> [TASK INSTRUCTIONS]
If a line in the records contains the word "Tryon", count it; state the resulting number and nothing more.

Start of DATASET EXCERPTS

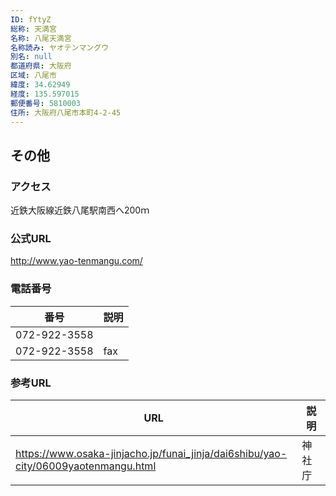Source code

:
 ```yaml
---
ID: fYtyZ
総称: 天満宮
名称: 八尾天満宮
名称読み: ヤオテンマングウ
別名: null
都道府県: 大阪府
区域: 八尾市
緯度: 34.62949
経度: 135.597015
郵便番号: 5810003
住所: 大阪府八尾市本町4-2-45
---
```


## その他

### アクセス

近鉄大阪線近鉄八尾駅南西へ200ｍ

### 公式URL

http://www.yao-tenmangu.com/

### 電話番号

| 番号         | 説明 |
| ------------ | ---- |
| 072-922-3558 |      |
| 072-922-3558 | fax  |

### 参考URL

| URL                                                                                | 説明   |
| ---------------------------------------------------------------------------------- | ------ |
| https://www.osaka-jinjacho.jp/funai_jinja/dai6shibu/yao-city/06009yaotenmangu.html | 神社庁 |
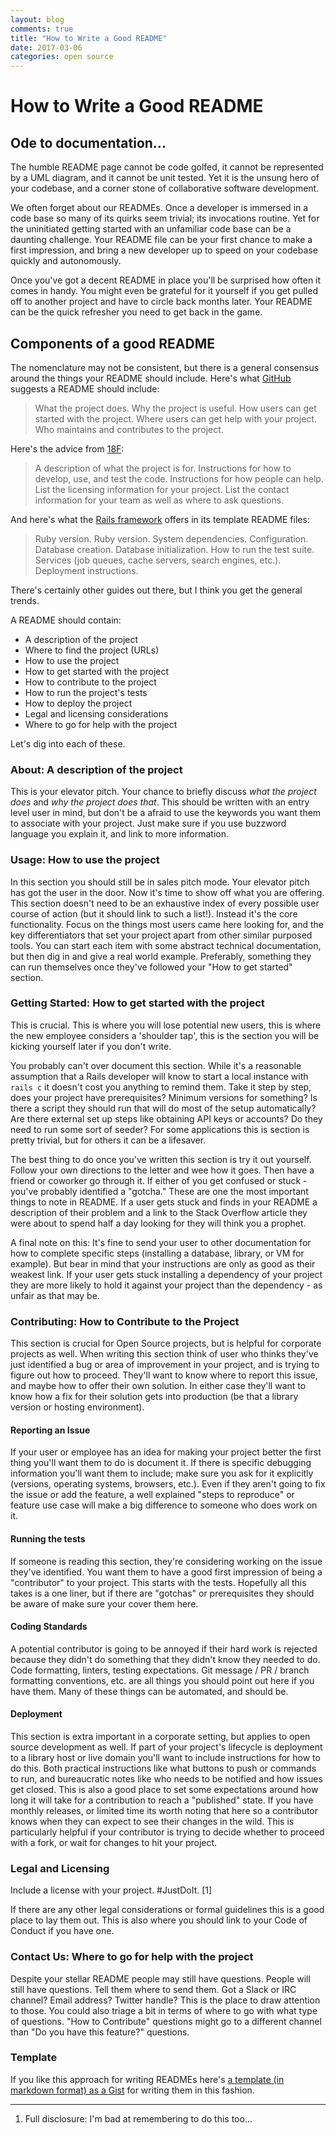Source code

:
 ```yaml
---
layout: blog
comments: true
title: "How to Write a Good README"
date: 2017-03-06
categories: open source
---
```


# How to Write a Good README

## Ode to documentation...

The humble README page cannot be code golfed, it cannot be represented by a UML diagram, and it cannot be unit tested. Yet it is the unsung hero of your codebase, and a corner stone of collaborative software development.

We often forget about our READMEs. Once a developer is immersed in a code base so many of its quirks seem trivial; its invocations routine. Yet for the uninitiated getting started with an unfamiliar code base can be a daunting challenge. Your README file can be your first chance to make a first impression, and bring a new developer up to speed on your codebase quickly and autonomously.

Once you've got a decent README in place you'll be surprised how often it comes in handy. You might even be grateful for it yourself if you get pulled off to another project and have to circle back months later. Your README can be the quick refresher you need to get back in the game.

## Components of a good README

The nomenclature may not be consistent, but there is a general consensus around the things your README should include. Here's what [GitHub](https://help.github.com/articles/about-readmes/) suggests a README should include:

> What the project does.
> Why the project is useful.
> How users can get started with the project.
> Where users can get help with your project.
> Who maintains and contributes to the project.

Here's the advice from [18F](https://pages.18f.gov/open-source-guide/making-readmes-readable/):

> A description of what the project is for.
> Instructions for how to develop, use, and test the code.
> Instructions for how people can help.
> List the licensing information for your project.
> List the contact information for your team as well as where to ask questions.

And here's what the [Rails framework](https://github.com/rails/rails/blob/master/railties/lib/rails/generators/rails/app/templates/README.md) offers in its template README files:

> Ruby version.
> Ruby version.
> System dependencies.
> Configuration.
> Database creation.
> Database initialization.
> How to run the test suite.
> Services (job queues, cache servers, search engines, etc.).
> Deployment instructions.

There's certainly other guides out there, but I think you get the general trends.

A README should contain:

* A description of the project
* Where to find the project (URLs)
* How to use the project
* How to get started with the project
* How to contribute to the project
* How to run the project's tests
* How to deploy the project
* Legal and licensing considerations
* Where to go for help with the project

Let's dig into each of these.

### About: A description of the project

This is your elevator pitch. Your chance to briefly discuss *what the project does* and *why the project does that*. This should be written with an entry level user in mind, but don't be a afraid to use the keywords you want them to associate with your project. Just make sure if you use buzzword language you explain it, and link to more information.

### Usage: How to use the project

In this section you should still be in sales pitch mode. Your elevator pitch has got the user in the door. Now it's time to show off what you are offering. This section doesn't need to be an exhaustive index of every possible user course of action (but it should link to such a list!). Instead it's the core functionality. Focus on the things most users came here looking for, and the key differentiators that set your project apart from other similar purposed tools. You can start each item with some abstract technical documentation, but then dig in and give a real world example. Preferably, something they can run themselves once they've followed your "How to get started" section.

### Getting Started: How to get started with the project

This is crucial. This is where you will lose potential new users, this is where the new employee considers a 'shoulder tap', this is the section you will be kicking yourself later if you don't write.

You probably can't over document this section. While it's a reasonable assumption that a Rails developer will know to start a local instance with `rails c` it doesn't cost you anything to remind them. Take it step by step, does your project have prerequisites? Minimum versions for something? Is there a script they should run that will do most of the setup automatically? Are there external set up steps like obtaining API keys or accounts? Do they need to run some sort of seeder? For some applications this is section is pretty trivial, but for others it can be a lifesaver.

The best thing to do once you've written this section is try it out yourself. Follow your own directions to the letter and wee how it goes. Then have a friend or coworker go through it. If either of you get confused or stuck - you've probably identified a "gotcha." These are one the most important things to note in README. If a user gets stuck and finds in your README a description of their problem and a link to the Stack Overflow article they were about to spend half a day looking for they will think you a prophet.

A final note on this: It's fine to send your user to other documentation for how to complete specific steps (installing a database, library, or VM for example). But bear in mind that your instructions are only as good as their weakest link. If your user gets stuck installing a dependency of your project they are more likely to hold it against your project than the dependency - as unfair as that may be.

### Contributing: How to Contribute to the Project

This section is crucial for Open Source projects, but is helpful for corporate projects as well. When writing this section think of user who thinks they've just identified a bug or area of improvement in your project, and is trying to figure out how to proceed. They'll want to know where to report this issue, and maybe how to offer their own solution. In either case they'll want to know how a fix for their solution gets into production (be that a library version or hosting environment).

#### Reporting an Issue

If your user or employee has an idea for making your project better the first thing you'll want them to do is document it. If there is specific debugging information you'll want them to include; make sure you ask for it explicitly (versions, operating systems, browsers, etc.). Even if they aren't going to fix the issue or add the feature, a well explained "steps to reproduce" or feature use case will make a big difference to someone who does work on it.

#### Running the tests

If someone is reading this section, they're considering working on the issue they've identified. You want them to have a good first impression of being a "contributor" to your project. This starts with the tests. Hopefully all this takes is a one liner, but if there are "gotchas" or prerequisites they should be aware of make sure your cover them here.

#### Coding Standards

A potential contributor is going to be annoyed if their hard work is rejected because they didn't do something that they didn't know they needed to do. Code formatting, linters, testing expectations. Git message / PR / branch formatting conventions, etc. are all things you should point out here if you have them. Many of these things can be automated, and should be.

#### Deployment

This section is extra important in a corporate setting, but applies to open source development as well. If part of your project's lifecycle is deployment to a library host or live domain you'll want to include instructions for how to do this. Both practical instructions like what buttons to push or commands to run, and bureaucratic notes like who needs to be notified and how issues get closed. This is also a good place to set some expectations around how long it will take for a contribution to reach a "published" state. If you have monthly releases, or limited time its worth noting that here so a contributor knows when they can expect to see their changes in the wild. This is particularly helpful if your contributor is trying to decide whether to proceed with a fork, or wait for changes to hit your project.

### Legal and Licensing

Include a license with your project. #JustDoIt. [1]

If there are any other legal considerations or formal guidelines this is a good place to lay them out. This is also where you should link to your Code of Conduct if you have one.

### Contact Us: Where to go for help with the project

Despite your stellar README people may still have questions. People will still have questions. Tell them where to send them. Got a Slack or IRC channel? Email address? Twitter handle? This is the place to draw attention to those. You could also triage a bit in terms of where to go with what type of questions. "How to Contribute" questions might go to a different channel than "Do you have this feature?" questions.

### Template

If you like this approach for writing READMEs here's [a template (in markdown format) as a Gist](https://gist.github.com/lostphilosopher/0ba5a45a32d8f1defa88ccd6c45a92f4) for writing them in this fashion.

---
1. Full disclosure: I'm bad at remembering to do this too...
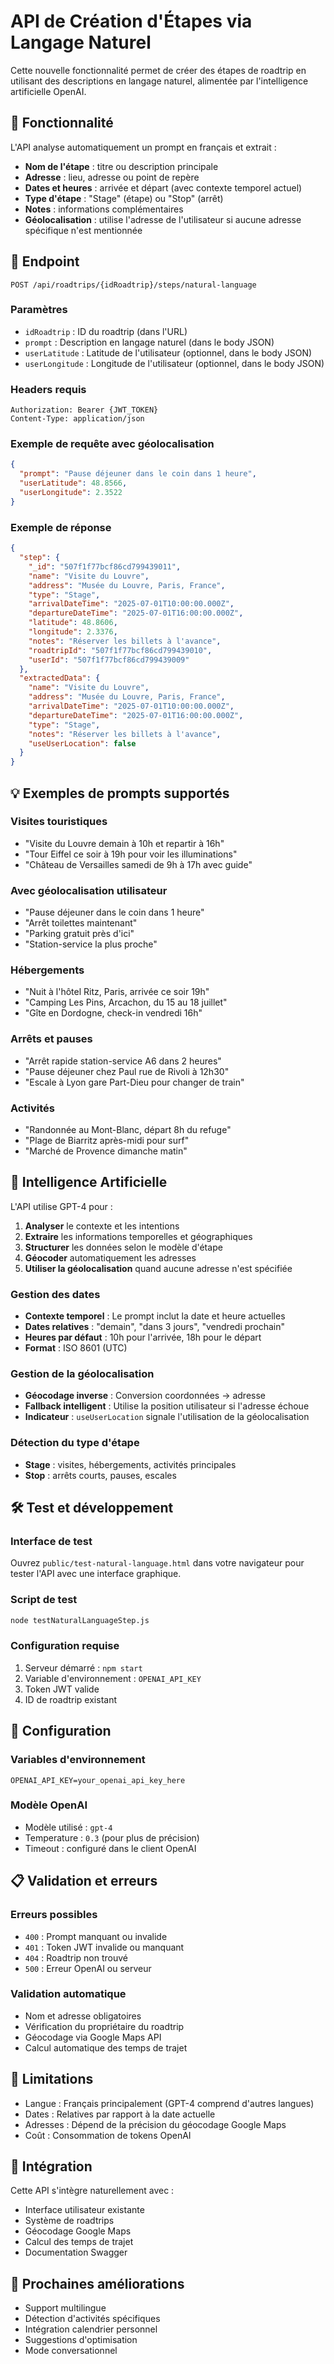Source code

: # API de Création d'Étapes via Langage Naturel

Cette nouvelle fonctionnalité permet de créer des étapes de roadtrip en utilisant des descriptions en langage naturel, alimentée par l'intelligence artificielle OpenAI.

## 🚀 Fonctionnalité

L'API analyse automatiquement un prompt en français et extrait :
- **Nom de l'étape** : titre ou description principale
- **Adresse** : lieu, adresse ou point de repère
- **Dates et heures** : arrivée et départ (avec contexte temporel actuel)
- **Type d'étape** : "Stage" (étape) ou "Stop" (arrêt)
- **Notes** : informations complémentaires
- **Géolocalisation** : utilise l'adresse de l'utilisateur si aucune adresse spécifique n'est mentionnée

## 📍 Endpoint

```
POST /api/roadtrips/{idRoadtrip}/steps/natural-language
```

### Paramètres
- `idRoadtrip` : ID du roadtrip (dans l'URL)
- `prompt` : Description en langage naturel (dans le body JSON)
- `userLatitude` : Latitude de l'utilisateur (optionnel, dans le body JSON)
- `userLongitude` : Longitude de l'utilisateur (optionnel, dans le body JSON)

### Headers requis
```
Authorization: Bearer {JWT_TOKEN}
Content-Type: application/json
```

### Exemple de requête avec géolocalisation
```json
{
  "prompt": "Pause déjeuner dans le coin dans 1 heure",
  "userLatitude": 48.8566,
  "userLongitude": 2.3522
}
```

### Exemple de réponse
```json
{
  "step": {
    "_id": "507f1f77bcf86cd799439011",
    "name": "Visite du Louvre",
    "address": "Musée du Louvre, Paris, France",
    "type": "Stage",
    "arrivalDateTime": "2025-07-01T10:00:00.000Z",
    "departureDateTime": "2025-07-01T16:00:00.000Z",
    "latitude": 48.8606,
    "longitude": 2.3376,
    "notes": "Réserver les billets à l'avance",
    "roadtripId": "507f1f77bcf86cd799439010",
    "userId": "507f1f77bcf86cd799439009"
  },
  "extractedData": {
    "name": "Visite du Louvre",
    "address": "Musée du Louvre, Paris, France",
    "arrivalDateTime": "2025-07-01T10:00:00.000Z",
    "departureDateTime": "2025-07-01T16:00:00.000Z",
    "type": "Stage",
    "notes": "Réserver les billets à l'avance",
    "useUserLocation": false
  }
}
```

## 💡 Exemples de prompts supportés

### Visites touristiques
- "Visite du Louvre demain à 10h et repartir à 16h"
- "Tour Eiffel ce soir à 19h pour voir les illuminations"
- "Château de Versailles samedi de 9h à 17h avec guide"

### Avec géolocalisation utilisateur
- "Pause déjeuner dans le coin dans 1 heure"
- "Arrêt toilettes maintenant"
- "Parking gratuit près d'ici"
- "Station-service la plus proche"

### Hébergements
- "Nuit à l'hôtel Ritz, Paris, arrivée ce soir 19h"
- "Camping Les Pins, Arcachon, du 15 au 18 juillet"
- "Gîte en Dordogne, check-in vendredi 16h"

### Arrêts et pauses
- "Arrêt rapide station-service A6 dans 2 heures"
- "Pause déjeuner chez Paul rue de Rivoli à 12h30"
- "Escale à Lyon gare Part-Dieu pour changer de train"

### Activités
- "Randonnée au Mont-Blanc, départ 8h du refuge"
- "Plage de Biarritz après-midi pour surf"
- "Marché de Provence dimanche matin"

## 🤖 Intelligence Artificielle

L'API utilise GPT-4 pour :
1. **Analyser** le contexte et les intentions
2. **Extraire** les informations temporelles et géographiques
3. **Structurer** les données selon le modèle d'étape
4. **Géocoder** automatiquement les adresses
5. **Utiliser la géolocalisation** quand aucune adresse n'est spécifiée

### Gestion des dates
- **Contexte temporel** : Le prompt inclut la date et heure actuelles
- **Dates relatives** : "demain", "dans 3 jours", "vendredi prochain"
- **Heures par défaut** : 10h pour l'arrivée, 18h pour le départ
- **Format** : ISO 8601 (UTC)

### Gestion de la géolocalisation
- **Géocodage inverse** : Conversion coordonnées → adresse
- **Fallback intelligent** : Utilise la position utilisateur si l'adresse échoue
- **Indicateur** : `useUserLocation` signale l'utilisation de la géolocalisation

### Détection du type d'étape
- **Stage** : visites, hébergements, activités principales
- **Stop** : arrêts courts, pauses, escales

## 🛠️ Test et développement

### Interface de test
Ouvrez `public/test-natural-language.html` dans votre navigateur pour tester l'API avec une interface graphique.

### Script de test
```bash
node testNaturalLanguageStep.js
```

### Configuration requise
1. Serveur démarré : `npm start`
2. Variable d'environnement : `OPENAI_API_KEY`
3. Token JWT valide
4. ID de roadtrip existant

## 🔧 Configuration

### Variables d'environnement
```env
OPENAI_API_KEY=your_openai_api_key_here
```

### Modèle OpenAI
- Modèle utilisé : `gpt-4`
- Temperature : `0.3` (pour plus de précision)
- Timeout : configuré dans le client OpenAI

## 📋 Validation et erreurs

### Erreurs possibles
- `400` : Prompt manquant ou invalide
- `401` : Token JWT invalide ou manquant
- `404` : Roadtrip non trouvé
- `500` : Erreur OpenAI ou serveur

### Validation automatique
- Nom et adresse obligatoires
- Vérification du propriétaire du roadtrip
- Géocodage via Google Maps API
- Calcul automatique des temps de trajet

## 🚦 Limitations

- Langue : Français principalement (GPT-4 comprend d'autres langues)
- Dates : Relatives par rapport à la date actuelle
- Adresses : Dépend de la précision du géocodage Google Maps
- Coût : Consommation de tokens OpenAI

## 🔄 Intégration

Cette API s'intègre naturellement avec :
- Interface utilisateur existante
- Système de roadtrips
- Géocodage Google Maps
- Calcul des temps de trajet
- Documentation Swagger

## 📝 Prochaines améliorations

- Support multilingue
- Détection d'activités spécifiques
- Intégration calendrier personnel
- Suggestions d'optimisation
- Mode conversationnel
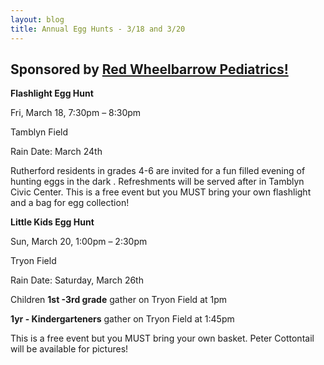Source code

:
 ```yaml
---
layout: blog
title: Annual Egg Hunts - 3/18 and 3/20
---
```


## Sponsored by [Red Wheelbarrow Pediatrics!](http://www.redwheelbarrowpediatrics.com/)

**Flashlight Egg Hunt**

Fri, March 18, 7:30pm – 8:30pm

Tamblyn Field

Rain Date: March 24th

Rutherford residents in grades 4-6 are invited for a fun filled evening of hunting eggs in the dark . Refreshments will be served after in Tamblyn Civic Center. 
This is a free event but you MUST bring your own flashlight and a bag for egg collection!


**Little Kids Egg Hunt**

Sun, March 20, 1:00pm – 2:30pm

Tryon Field

Rain Date: Saturday, March 26th

Children **1st -3rd grade** gather on Tryon Field at 1pm

**1yr - Kindergarteners** gather on Tryon Field at 1:45pm

This is a free event but you MUST bring your own basket. Peter Cottontail will be available for pictures!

End of DATASET EXCERPTS

> [COMPLETED EXERCISE]
3